By GREGG DRINNAN
Daily News Sports Editor
Josh Cowen returned to his old stomping grounds Tuesday night and helped the Red Deer Rebels walk all over the Kamloops Blazers.
Cowen, who lived in Clearwater and Salmon Arm and finished his minor hockey career with the major midget Thompson Blazers, scored twice as the Rebels buried the Blazers 7-4 in a WHL game played before 4,173 fans at Interior Savings Centre.
The Blazers (10-10-2-0) had won their previous two games after a seven-game losing streak; the Rebels (10-10-0-0) have won two straight, both on the road.
The Blazers got off to a terrific start in this one — they were outshooting the visitors 7-0 and leading 1-0 halfway through the first period on right-winger Tyler Shattocks’s first of two goals.
Which is when the period was interrupted by the usual 90-second timeout.
Cowen said it was a matter of Red Deer head coach Jesse Wallin delivering a message during the stoppage.
“He told us to start moving our feet,” Cowen, a 6-foot-2, 175-pound sophmore, stated.
From then through the end of the first period, the Rebels held a 14-1 edge in shots and outscored their hosts, 3-0, with defenceman Cullen Morin, centre Brett Ferguson and Cowen beating goaltender Justin Leclerc, who finished with 31 saves.
“Too many shots, too easy in front of our net, not getting pucks in deep,” bemoaned Kamloops interim head coach Scott Ferguson. “It’s the same old thing. It’s time to put up or shut up. We told these guys what they need to do and now it’s time to do it.”
When Red Deer winger Andrej Kudrna scored his first of three goals, giving his side a 4-1 lead at 5:25 of the second period, this one might have been over.
But the Blazers got the next two, from defenceman Giffen Nyren and forward Dylan Willick, to at least get the fans back into it.
Kudrna upped Red Deer’s lead again, at 4:41 of the third, only to have Shattock bring his guys to within a goal two minutes later.
However, Cowen ended the threat with his seventh goal of the season at 17:03 and Kudrna added an empty netter.
“It was awesome,” said Cowen, adding that he had “a lot” of friends and family in the building.
“I even had the same stall,” he said, pointing to the visitors’ dressing room, which is used by the midget Blazers when they play in the ISC.

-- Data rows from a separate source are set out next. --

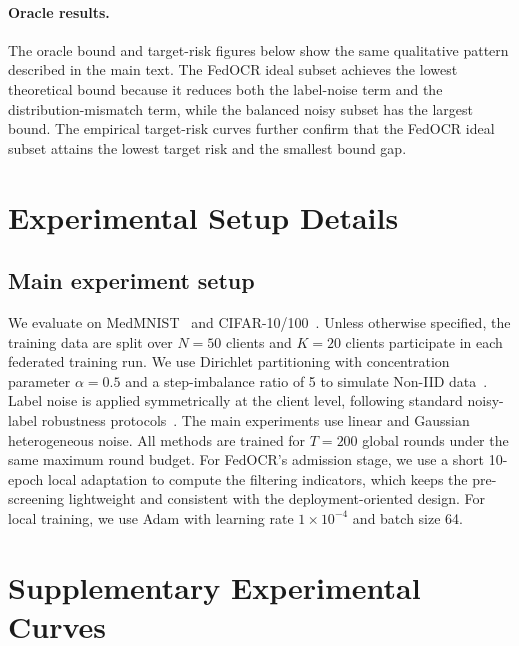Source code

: \paragraph{\textbf{Oracle results.}}
The oracle bound and target-risk figures below show the same qualitative pattern described in the main text.
The FedOCR ideal subset achieves the lowest theoretical bound because it reduces both the label-noise term and the distribution-mismatch term, while the balanced noisy subset has the largest bound.
The empirical target-risk curves further confirm that the FedOCR ideal subset attains the lowest target risk and the smallest bound gap.

\section{Experimental Setup Details}
\label{app:experiment_setup_details}
\subsection{Main experiment setup}
\label{app:main_experiment_setup}
We evaluate on MedMNIST~\cite{yang2023medmnist} and CIFAR-10/100~\cite{krizhevsky2009learning}.
Unless otherwise specified, the training data are split over $N=50$ clients and $K=20$ clients participate in each federated training run.
We use Dirichlet partitioning with concentration parameter $\alpha=0.5$ and a step-imbalance ratio of 5 to simulate Non-IID data~\cite{hsu2019measuring,li2021silos,zhu2021survey}.
Label noise is applied symmetrically at the client level, following standard noisy-label robustness protocols~\cite{natarajan2013learning,patrini2017loss,liang2023fednoisy}.
The main experiments use linear and Gaussian heterogeneous noise.
All methods are trained for $T=200$ global rounds under the same maximum round budget.
For FedOCR's admission stage, we use a short 10-epoch local adaptation to compute the filtering indicators, which keeps the pre-screening lightweight and consistent with the deployment-oriented design.
For local training, we use Adam with learning rate $1\times10^{-4}$ and batch size 64.



\section{Supplementary Experimental Curves}
\label{app:more_curves}

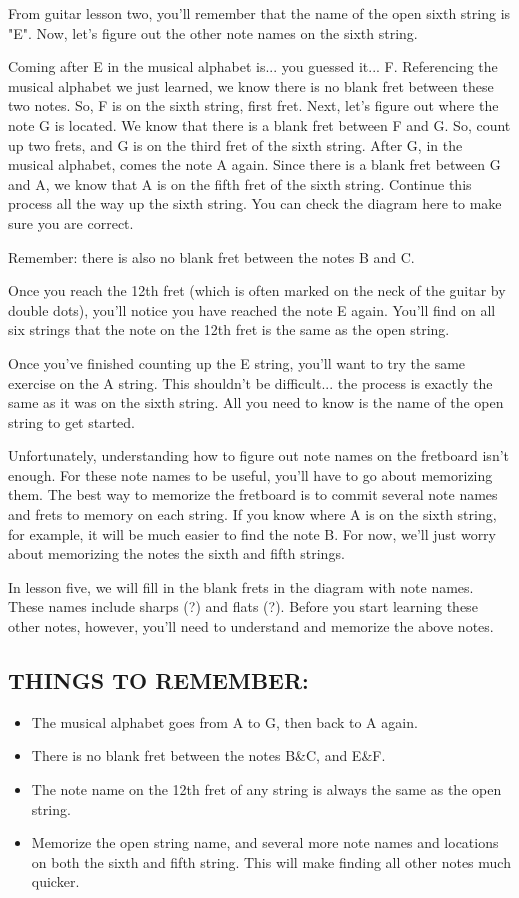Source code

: From guitar lesson two, you'll remember that the name of the open sixth string is "E". Now, let's figure out the other note names on the sixth string.

Coming after E in the musical alphabet is... you guessed it... F. Referencing the musical alphabet we just learned, we know there is no blank fret between these two notes. So, F is on the sixth string, first fret. Next, let's figure out where the note G is located. We know that there is a blank fret between F and G. So, count up two frets, and G is on the third fret of the sixth string. After G, in the musical alphabet, comes the note A again. Since there is a blank fret between G and A, we know that A is on the fifth fret of the sixth string. Continue this process all the way up the sixth string. You can check the diagram here to make sure you are correct.

Remember: there is also no blank fret between the notes B and C.

Once you reach the 12th fret (which is often marked on the neck of the guitar by double dots), you'll notice you have reached the note E again. You'll find on all six strings that the note on the 12th fret is the same as the open string.

Once you've finished counting up the E string, you'll want to try the same exercise on the A string. This shouldn't be difficult... the process is exactly the same as it was on the sixth string. All you need to know is the name of the open string to get started.

Unfortunately, understanding how to figure out note names on the fretboard isn't enough. For these note names to be useful, you'll have to go about memorizing them. The best way to memorize the fretboard is to commit several note names and frets to memory on each string. If you know where A is on the sixth string, for example, it will be much easier to find the note B. For now, we'll just worry about memorizing the notes the sixth and fifth strings.

In lesson five, we will fill in the blank frets in the diagram with note names. These names include sharps (?) and flats (?). Before you start learning these other notes, however, you'll need to understand and memorize the above notes.

\subsection{THINGS TO REMEMBER:}
\begin{itemize}
\item The musical alphabet goes from A to G, then back to A again.
\item There is no blank fret between the notes B\&C, and E\&F.
\item The note name on the 12th fret of any string is always the same as the open string.
\item Memorize the open string name, and several more note names and locations on both the sixth and fifth string. This will make finding all other notes much quicker.
\end{itemize}

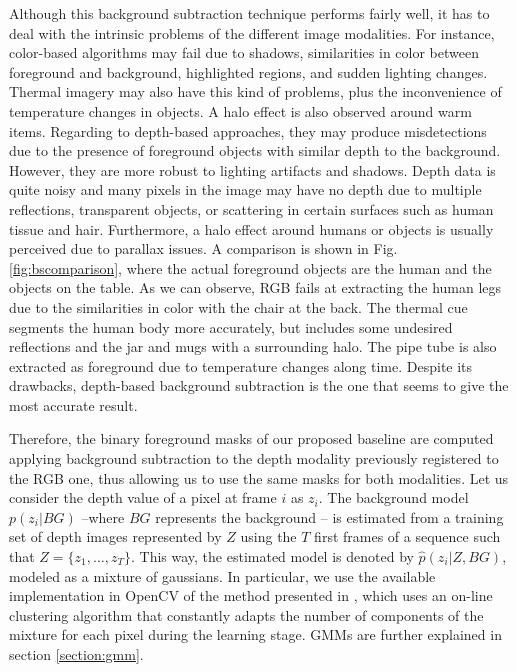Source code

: \documentclass[10pt,twocolumn,letterpaper]{article}
\begin{document}
Although this background subtraction technique performs fairly well, it has to deal with the intrinsic problems of the different image modalities. For instance, color-based algorithms may fail due to shadows, similarities in color between foreground and background, highlighted regions, and sudden lighting changes. Thermal imagery may also have this kind of problems, plus the inconvenience of temperature changes in objects. A halo effect is also observed around warm items. Regarding to depth-based approaches, they may produce misdetections due to the presence of foreground objects with similar depth to the background. However, they are more robust to lighting artifacts and shadows. Depth data is quite noisy and many pixels in the image may have no depth due to multiple reflections, transparent objects, or scattering in certain surfaces such as human tissue and hair. Furthermore, a halo effect around humans or objects is usually perceived due to parallax issues. A comparison is shown in Fig. \ref{fig:bscomparison}, where the actual foreground objects are the human and the objects on the table. As we can observe, RGB fails at extracting the human legs due to the similarities in color with the chair at the back. The thermal cue segments the human body more accurately, but includes some undesired reflections and the jar and mugs with a surrounding halo. The pipe tube is also extracted as foreground due to temperature changes along time. Despite its drawbacks, depth-based background subtraction is the one that seems to give the most accurate result. 

Therefore, the binary foreground masks of our proposed baseline are computed applying background subtraction to the depth modality previously registered to the RGB one, thus allowing us to use the same masks for both modalities.  Let us consider the depth value of a pixel at frame $i$ as $z_i$. The background model $p(z_i|BG)$ --where $BG$ represents the background -- is estimated from a training set of depth images represented by $Z$ using the $T$ first frames of a sequence such that $Z = \{z_1, \ldots, z_T\}$. This way, the estimated model is denoted by $\hat{p}(z_i| Z, BG)$, modeled as a mixture of gaussians. In particular, we use the available implementation in OpenCV of the method presented in \cite{zivkovic2004improved}, which uses an on-line clustering algorithm that constantly adapts the number of components of the mixture for each pixel during the learning stage. GMMs are further explained in section \ref{section:gmm}.
\end{document}
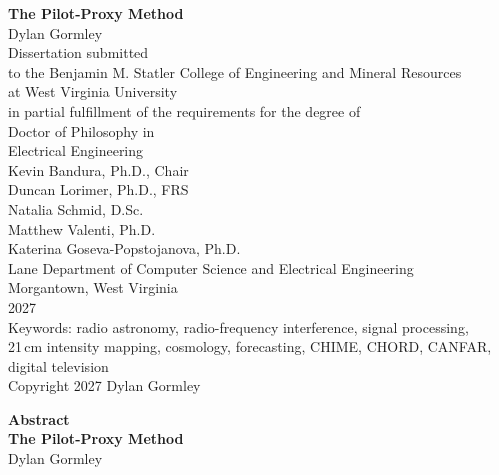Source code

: \documentclass[11pt,oneside]{report}
\begin{document}
\hypersetup{pageanchor=false}
\setcounter{page}{1}

\begin{titlepage}
\thispagestyle{empty}
\centering

\vspace*{0.65in}
{\large\textbf{The Pilot-Proxy Method}}\\[0.70in]
{\large Dylan Gormley}\\[0.70in]

Dissertation submitted\\
to the Benjamin M. Statler College of Engineering and Mineral Resources\\
at West Virginia University\\[0.35in]
in partial fulfillment of the requirements for the degree of\\[0.16in]
Doctor of Philosophy in\\
Electrical Engineering\\[0.65in]

Kevin Bandura, Ph.D., Chair\\
Duncan Lorimer, Ph.D., FRS\\
Natalia Schmid, D.Sc.\\
Matthew Valenti, Ph.D.\\
Katerina Goseva-Popstojanova, Ph.D.\\[0.55in]

Lane Department of Computer Science and Electrical Engineering\\[0.55in]

Morgantown, West Virginia\\
2027\\[0.55in]

Keywords: radio astronomy, radio-frequency interference, signal processing,\\
21\,cm intensity mapping, cosmology, forecasting, CHIME, CHORD, CANFAR, digital television\\[0.24in]
Copyright 2027 Dylan Gormley
\end{titlepage}
\setcounter{page}{2}%
\hypersetup{pageanchor=true}

\clearpage
\thispagestyle{empty}
\begin{center}
    {\textbf{Abstract}}\\[0.20in]
    {\textbf{The Pilot-Proxy Method}}\\[0.18in]
    {Dylan Gormley}\\[0.32in]
\end{center}
\end{document}

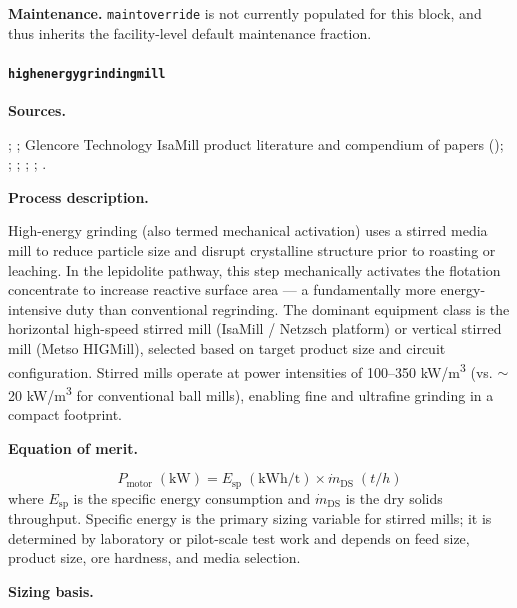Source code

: \documentclass{article}
\renewcommand\_{\textunderscore\allowbreak}
\begin{document}
\medskip
\noindent\textbf{Maintenance.}\quad
\texttt{maint\_override} is not currently populated for this block, and thus inherits the facility-level default maintenance fraction.

\clearpage
\paragraph{\texttt{high\_energy\_grinding\_mill}}\label{app:04-methods-blockdefs-hegm}\leavevmode\par

\medskip
\noindent\textbf{Sources.}\quad

\citet{debakkerEnergyUseFine2014}; \citet{brissetteEnergySavingsTechnology2010}; Glencore Technology IsaMill product literature and compendium of papers (\citet{glencoretechnologyIsaMill2020Compendium2020}); \citet{kumarEnergyEfficientAdvancedUltrafine2023}; \citet{nanMethodsExtractingLithium2019}; \citet{nanMethodsExtractingLithium2022}; \citet{zouMethodEfficientLithium2024}; 
\citet{ulrichGuideChemicalEngineering1984}.

\medskip
\noindent\textbf{Process description.}\quad

High-energy grinding (also termed mechanical activation) uses a stirred media mill to reduce particle size and disrupt crystalline structure prior to roasting or leaching. In the lepidolite pathway, this step mechanically activates the flotation concentrate to increase reactive surface area --- a fundamentally more energy-intensive duty than conventional regrinding. The dominant equipment class is the horizontal high-speed stirred mill (IsaMill / Netzsch platform) or vertical stirred mill (Metso HIGMill), selected based on target product size and circuit configuration. Stirred mills operate at power intensities of 100--350 \si{kW/m^3} (vs. $\sim$20 \si{kW/m^3} for conventional ball mills), enabling fine and ultrafine grinding in a compact footprint.


\medskip
\noindent\textbf{Equation of merit.}\quad

\[
	P_{\text{motor}}\;(\text{kW}) = E_{\text{sp}}\;(\text{kWh/t}) \times \dot{m}_{\text{DS}}\;(\si{t/h})
\]
where $E_{\text{sp}}$ is the specific energy consumption and $\dot{m}_{\text{DS}}$ is the dry solids throughput. Specific energy is the primary sizing variable for stirred mills; it is determined by laboratory or pilot-scale test work and depends on feed size, product size, ore hardness, and media selection.


\medskip
\noindent\textbf{Sizing basis.}\quad
\end{document}
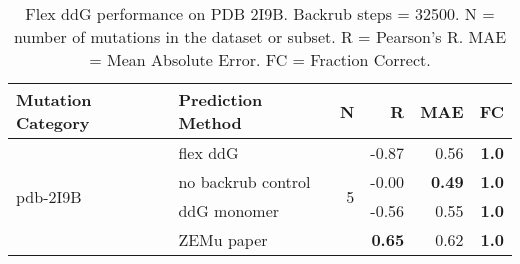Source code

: \begin{table}
  \begin{tabular}{llrrrr}
\toprule
Mutation Category &   Prediction Method &  N &     R &  MAE &  FC \\
\midrule
 \multirow{ 4}{*}{pdb-2I9B} & flex ddG & \multirow{ 4}{*}{5} & -0.87 & 0.56 & \textbf{1.0}  \\
 & no backrub control & & -0.00 & \textbf{0.49} & \textbf{1.0}  \\
 & ddG monomer & & -0.56 & 0.55 & \textbf{1.0}  \\
 & ZEMu paper & & \textbf{0.65} & 0.62 & \textbf{1.0}  \\
\bottomrule
\end{tabular}
  \caption[Flex ddG performance on PDB 2I9B]{
    Flex ddG performance on PDB 2I9B. Backrub steps = 32500. N = number of mutations in the dataset or subset. R = Pearson's R. MAE = Mean Absolute Error. FC = Fraction Correct.
  } \label{tab:table-pdb-2I9B}
\end{table}
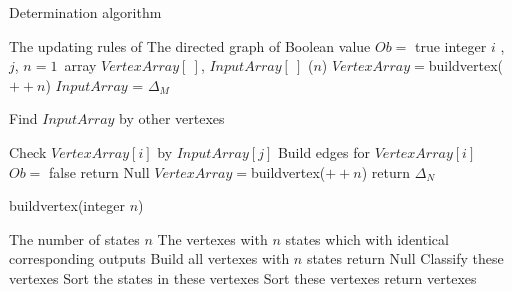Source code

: \begin{algorithm}[h]
\caption{Determination algorithm}
\begin{algorithmic}[1]
\REQUIRE 
The updating rules of \BCN
\ENSURE  
The directed graph of \BCN
\STATE Boolean value $Ob=$ true 
\STATE integer $i$ , $j$, $n=1$\
\STATE array $VertexArray[\ ]$, $InputArray[\ ]$
($n$)
\STATE $VertexArray=${\sf buildvertex}($++n$)
\STATE $InputArray$ = $\Delta_M$ 
\ELSE

\STATE Find $InputArray$ by other vertexes

\ENDIF
{}
\STATE Check $VertexArray[i]$ by $InputArray[j]$ 
\STATE Build edges for $VertexArray[i]$ 
\ENDFOR
{}
\STATE  $Ob=$ false 
\STATE return Null
\ENDIF
\ENDFOR
\STATE $VertexArray=${\sf buildvertex}($++n$)
\ENDWHILE
\STATE return $\Delta_N$\
\end{algorithmic}
 \label{alg:1}
\end{algorithm}
\begin{algorithm}[h!]
\caption{{\sf buildvertex}(integer $n$)}
\begin{algorithmic}[1]
\REQUIRE 
The number of states $n$
\ENSURE  
The vertexes with $n$ states which with identical corresponding outputs 
\STATE  Build all vertexes with $n$ states 
\IF{(Failed to build)} 
\STATE  return Null
\ELSE 
\STATE  Classify these vertexes
\STATE Sort the states in these vertexes
\STATE Sort these vertexes
\STATE return vertexes
\ENDIF 
\end{algorithmic}
 \label{alg:2}
\end{algorithm}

Of course, it helps that Cowen is playing on a line with centre Ryan Nugent-Hopkins, the first overall pick in the 2008 bantam draft who won the major midget league scoring title last season, and winger Landon Ferraro, who scored 37 goals last season.
On this night, though, Cowen was that line’s big gun.
The Rebels also got a huge game out of defenceman Alex Petrovic, a 17-year-old from Edmonton who goes 6-foot-4 and 195 pounds.
Petrovic was playing the fifth game of his season — the third since he returned from an ankle injury suffered in a late September practice — and he didn’t disappoint. He drew an assist on each of the visitors’ first four goals and was physical when necessary. In short, he was a commanding presence out there.
The Blazers conclude this six-game homestand against the Seattle Thunderbirds on Friday, 7 p.m. Kamloops will board its bus immediately after that game and head for Spokane and a Saturday night date with the Chiefs.
JUST NOTES: Referee Sean Raphael gave the Blazers eight of 14 minors and three of six majors. Red Deer took the lone misconduct. . . . Kamloops LW Brendan Ranford injured his left shoulder when the tangled with Petrovic along the boards in the Red Deer zone early in the third period. He finished the game but will be re-evaluated today. . . . Kamloops F Ryan Hanes played for the first time since suffering a concussion on Oct. 12. . . . There were three fights in a five-minute span of the second period. No fans were seen leaving the building. . . . The Daily News Three Stars: 1. Petrovic — best player on the ice; 2. Cowen — big body was in a lot of the right places; 3. Shattock — two more goals.